Otages français au Nigeria : leur famille sort du silence

La famille Moulin-Fournier, quatre enfants âgés de 5 à 12 ans et trois adultes, a été prise en otage le 19 février à l’extrême nord du Cameroun. Depuis, elle est détenue à un endroit tenu secret au Nigeria. Le frère du père de famille, Tanguy Moulin-Fournier, et celui de la mère, Albane, sont sortis ce jeudi du silence pour leur apporter leur soutien.

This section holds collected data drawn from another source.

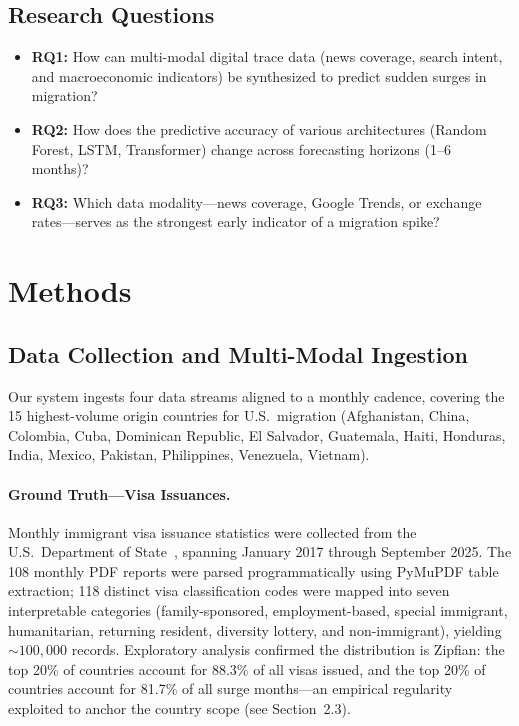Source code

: \documentclass[11pt, a4paper]{article}
\begin{document}
\subsection{Research Questions}

\begin{itemize}
  \item \textbf{RQ1:} How can multi-modal digital trace data (news coverage, search
        intent, and macroeconomic indicators) be synthesized to predict sudden surges
        in migration?
  \item \textbf{RQ2:} How does the predictive accuracy of various architectures
        (Random Forest, LSTM, Transformer) change across forecasting horizons
        (1--6 months)?
  \item \textbf{RQ3:} Which data modality---news coverage, Google Trends, or exchange
        rates---serves as the strongest early indicator of a migration spike?
\end{itemize}


\section{Methods}

\subsection{Data Collection and Multi-Modal Ingestion}

Our system ingests four data streams aligned to a monthly cadence, covering the 15
highest-volume origin countries for U.S.\ migration (Afghanistan, China, Colombia, Cuba,
Dominican Republic, El Salvador, Guatemala, Haiti, Honduras, India, Mexico, Pakistan,
Philippines, Venezuela, Vietnam).

\paragraph{Ground Truth---Visa Issuances.}\label{sec:data_collection}
Monthly immigrant visa issuance statistics were collected from the U.S.\ Department of
State~\citep{state_dept_visa}, spanning January 2017 through September 2025.  The 108
monthly PDF reports were parsed programmatically using PyMuPDF table extraction; 118
distinct visa classification codes were mapped into seven interpretable categories
(family-sponsored, employment-based, special immigrant, humanitarian, returning
resident, diversity lottery, and non-immigrant), yielding ${\sim}100{,}000$ records.
Exploratory analysis confirmed the distribution is Zipfian: the top 20\% of countries
account for 88.3\% of all visas issued, and the top 20\% of countries account for
81.7\% of all surge months---an empirical regularity exploited to anchor the country
scope (see Section~2.3).
\end{document}
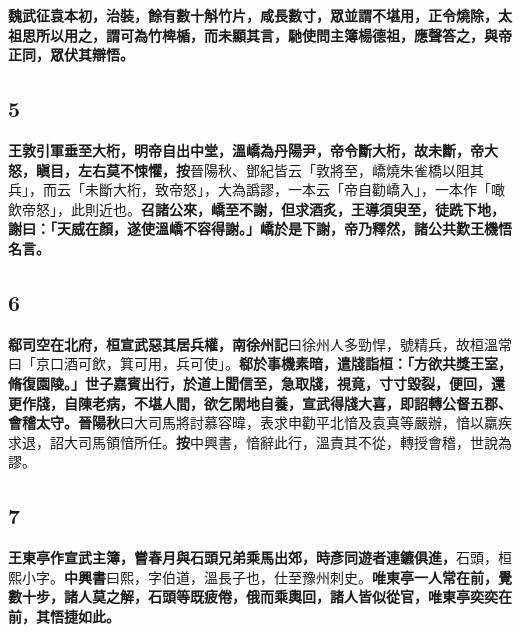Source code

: \textbf{魏武征袁本初，治裝，餘有數十斛竹片，咸長數寸，眾並謂不堪用，正令燒除，太祖思所以用之，謂可為竹椑楯，而未顯其言，馳使問主簿楊德祖，應聲答之，與帝正同，眾伏其辯悟。}

\subsection*{5}

\textbf{王敦引軍垂至大桁，明帝自出中堂，溫嶠為丹陽尹，帝令斷大桁，故未斷，帝大怒，瞋目，左右莫不悚懼，}{\footnotesize \textbf{按}晉陽秋、鄧紀皆云「敦將至，嶠燒朱雀橋以阻其兵」，而云「未斷大桁，致帝怒」，大為譌謬，一本云「帝自勸嶠入」，一本作「噉飲帝怒」，此則近也。}\textbf{召諸公來，嶠至不謝，但求酒炙，王導須臾至，徒跣下地，謝曰：「天威在顏，遂使溫嶠不容得謝。」嶠於是下謝，帝乃釋然，諸公共歎王機悟名言。}

\subsection*{6}

\textbf{郗司空在北府，桓宣武惡其居兵權，}{\footnotesize \textbf{南徐州記}曰徐州人多勁悍，號精兵，故桓溫常曰「京口酒可飲，箕可用，兵可使」。}\textbf{郗於事機素暗，遣牋詣桓：「方欲共獎王室，脩復園陵。」世子嘉賓出行，於道上聞信至，急取牋，視竟，寸寸毀裂，便回，還更作牋，自陳老病，不堪人間，欲乞閑地自養，宣武得牋大喜，即詔轉公督五郡、會稽太守。}{\footnotesize \textbf{晉陽秋}曰大司馬將討慕容暐，表求申勸平北愔及袁真等嚴辦，愔以羸疾求退，詔大司馬領愔所任。\textbf{按}中興書，愔辭此行，溫責其不從，轉授會稽，世說為謬。}

\subsection*{7}

\textbf{王東亭作宣武主簿，嘗春月與石頭兄弟乘馬出郊，時彥同遊者連鑣俱進，}{\footnotesize 石頭，桓熙小字。\textbf{中興書}曰熙，字伯道，溫長子也，仕至豫州刺史。}\textbf{唯東亭一人常在前，覺數十步，諸人莫之解，石頭等既疲倦，俄而乘輿回，諸人皆似從官，唯東亭奕奕在前，其悟捷如此。}
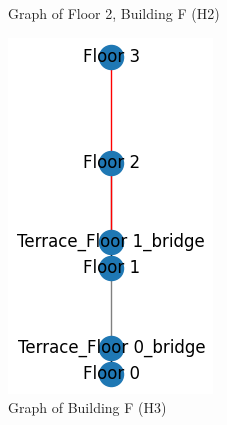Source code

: \begin{figure}[htb]
\begin{subfigure}{.6\textwidth}
      \caption{Graph of Floor 2, Building F (H2)}
    \end{subfigure}
    \begin{subfigure}{.2\textwidth}
      \centering
      \includegraphics[width=\textwidth]{figures/40_concept/ltc_graph_building_f.png}
      \caption{Graph of Building F (H3)}
    \end{subfigure}%
    \begin{subfigure}{.8\textwidth}
      \centering

\end{subfigure}
\end{figure}
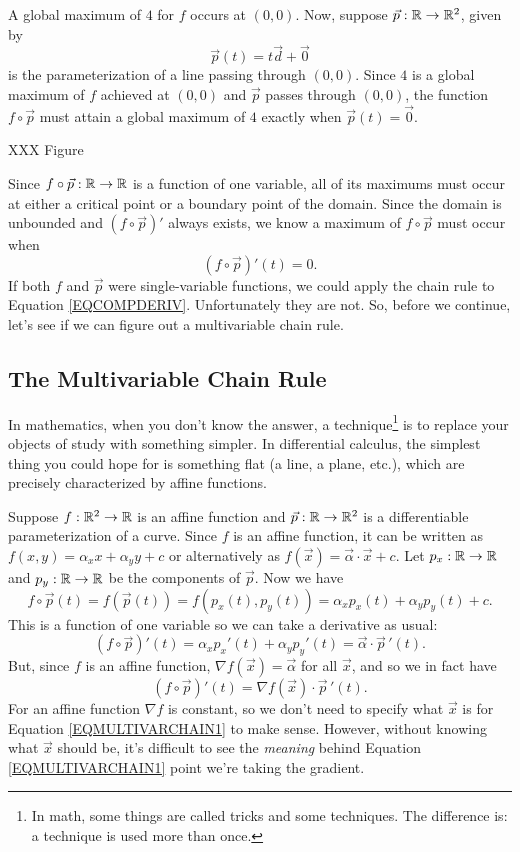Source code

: A global maximum of $4$ for $f$ occurs at $(0,0)$.  Now, suppose $\vec p:\mathbb{R}\to\mathbb{R}^2$, given
by
\[
	\vec p(t) = t\vec d+\vec 0
\]
is the parameterization of a line passing through $(0,0)$.  Since $4$ is a global
maximum of $f$ achieved at $(0,0)$ and $\vec p$ passes through $(0,0)$, the function
$f\circ \vec p$ must attain a global maximum of $4$ exactly when $\vec p(t)=\vec 0$.

XXX Figure

Since $f\circ \vec p:\mathbb{R}\to\mathbb{R}$ is a function of one variable, all of its maximums
must occur at either a critical point or a boundary point of the domain.  Since
the domain is unbounded and $(f\circ \vec p)'$ always exists, we know a maximum
of $f\circ \vec p$ must occur when
\begin{equation}
	\label{EQCOMPDERIV}
	(f\circ\vec p)'(t)=0.
\end{equation}
If both $f$ and $\vec p$ were single-variable functions, we could
apply the chain rule to Equation \eqref{EQCOMPDERIV}.  Unfortunately they
are not.  So, before we continue, let's see if we can figure out a multivariable
chain rule.

\subsection{The Multivariable Chain Rule}

In mathematics, when you don't know the answer, a technique\footnote{
In math, some things are called tricks and some techniques.  The difference is:
a technique is used more than once.} is to
replace your objects of study with something simpler.  In differential calculus,
the simplest thing you could hope for is something flat (a line, a plane, etc.), which
are precisely characterized by affine functions.

Suppose $f:\mathbb{R}^2\to\mathbb{R}$ is an affine function and $\vec p:\mathbb{R}\to\mathbb{R}^2$ is a differentiable
parameterization of a curve.  Since $f$ is an affine function, it can be written
as $f(x,y)=\alpha_x x+\alpha_y y+c$ or alternatively as
$f(\vec x) = \vec \alpha\cdot \vec x+c$.  Let $p_x:\mathbb{R}\to\mathbb{R}$ and $p_y:\mathbb{R}\to\mathbb{R}$ be the components
of $\vec p$.  Now we have
\[
	f\circ \vec p(t) = f(\vec p(t)) = f(p_x(t),p_y(t))=\alpha_xp_x(t)+\alpha_yp_y(t)+c.
\]
This is a function of one variable so we can take a derivative as usual:
\[
	(f\circ\vec p)'(t) = \alpha_xp_x'(t)+\alpha_yp_y'(t) = \vec \alpha\cdot \vec p\,'(t).
\]
But, since $f$ is an affine function, $\nabla f(\vec x)=\vec \alpha$ for
all $\vec x$, and so we in fact have
\begin{equation}
	\label{EQMULTIVARCHAIN1}
	(f\circ\vec p)'(t) = \nabla f(\vec x)\cdot \vec p\,'(t).
\end{equation}
For an affine function $\nabla f$ is constant, so we don't need to specify what
$\vec x$ is for Equation \eqref{EQMULTIVARCHAIN1} to make sense.  However, without
knowing what $\vec x$ should be, it's difficult to see the \emph{meaning} behind
Equation \eqref{EQMULTIVARCHAIN1}
point we're taking the gradient.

« On les connaît bien. On les croit forts. On leur demande de tenir, d’être forts », ont déclaré à l’AFP, Nicolas Moulin-Fournier et Romain Striffling, respectivement le frère du père de famille, Tanguy Moulin-Fournier, et celui de la mère, Albane.

La famille Moulin-Fournier, quatre enfants âgés de 5 à 12 ans et trois adultes, a été prise en otage le 19 février à l’extrême nord du Cameroun. Depuis, elle est détenue à un endroit tenu secret au Nigeria. Selon le ministre français des Affaires étrangères, Laurent Fabius, il sont toujours vivants. « Oui, ils sont vivants. On fait le maximum pour les libérer », a déclaré le chef de la diplomatie française, mercredi 3 avril.

L’espoir reste donc intact. D’où la sortie des deux oncles qui ne savent, cependant, « si la médiatisation peut aider ». « Nous souhaiterions que le sujet reste un vrai sujet, au quotidien, d’actualité pour nos autorités, qu’elles s’occupent avec la même intensité, comme elles l’ont fait jusqu’à présent, de cette affaire », ont-ils confié à la radio RTL. Et de poursuivre : « Ça fait deux mois, même si on nous dit qu’en Afrique le temps est différent, ça reste très long », en précisant qu’il s’agit d’une épreuve « difficile à porter au quotidien, avec des moments de pleine confiance et des moments d’angoisse ».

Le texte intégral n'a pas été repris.